• _TASK INPUT_:
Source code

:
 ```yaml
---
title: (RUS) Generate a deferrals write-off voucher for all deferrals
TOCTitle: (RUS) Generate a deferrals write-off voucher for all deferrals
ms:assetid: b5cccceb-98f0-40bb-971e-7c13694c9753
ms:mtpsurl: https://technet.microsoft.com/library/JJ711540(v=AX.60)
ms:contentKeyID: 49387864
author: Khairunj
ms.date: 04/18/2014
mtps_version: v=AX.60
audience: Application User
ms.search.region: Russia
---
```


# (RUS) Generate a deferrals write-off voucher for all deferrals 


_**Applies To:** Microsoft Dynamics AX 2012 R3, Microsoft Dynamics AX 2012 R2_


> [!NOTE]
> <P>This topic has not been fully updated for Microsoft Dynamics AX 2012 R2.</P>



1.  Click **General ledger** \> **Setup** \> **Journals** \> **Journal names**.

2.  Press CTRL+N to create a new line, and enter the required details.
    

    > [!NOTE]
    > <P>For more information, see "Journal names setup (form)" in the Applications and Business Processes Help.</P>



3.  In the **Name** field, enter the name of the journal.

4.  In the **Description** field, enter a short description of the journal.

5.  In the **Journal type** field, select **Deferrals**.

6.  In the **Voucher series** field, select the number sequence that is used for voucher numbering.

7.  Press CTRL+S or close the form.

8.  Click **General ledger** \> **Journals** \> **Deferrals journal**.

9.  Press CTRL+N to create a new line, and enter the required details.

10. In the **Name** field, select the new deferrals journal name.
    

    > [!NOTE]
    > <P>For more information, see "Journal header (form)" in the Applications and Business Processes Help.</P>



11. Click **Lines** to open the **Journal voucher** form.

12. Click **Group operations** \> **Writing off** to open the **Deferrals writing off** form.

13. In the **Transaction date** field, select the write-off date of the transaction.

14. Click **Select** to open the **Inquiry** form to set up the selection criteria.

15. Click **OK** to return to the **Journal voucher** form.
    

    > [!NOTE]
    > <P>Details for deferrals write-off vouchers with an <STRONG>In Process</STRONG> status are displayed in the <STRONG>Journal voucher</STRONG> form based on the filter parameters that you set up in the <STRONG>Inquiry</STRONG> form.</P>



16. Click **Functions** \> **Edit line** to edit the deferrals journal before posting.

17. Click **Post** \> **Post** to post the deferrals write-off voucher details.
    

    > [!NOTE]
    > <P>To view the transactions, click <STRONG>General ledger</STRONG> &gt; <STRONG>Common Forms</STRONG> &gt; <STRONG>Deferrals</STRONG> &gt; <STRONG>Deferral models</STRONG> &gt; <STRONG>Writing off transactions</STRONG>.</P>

• _INSTRUCTIONS FOR THE TASK_: Each line of the entries where the string "Writing" occurs should be shown.

• _OUTPUT FOR THIS TASK_:
12. Click **Group operations** \> **Writing off** to open the **Deferrals writing off** form.
    > <P>To view the transactions, click <STRONG>General ledger</STRONG> &gt; <STRONG>Common Forms</STRONG> &gt; <STRONG>Deferrals</STRONG> &gt; <STRONG>Deferral models</STRONG> &gt; <STRONG>Writing off transactions</STRONG>.</P>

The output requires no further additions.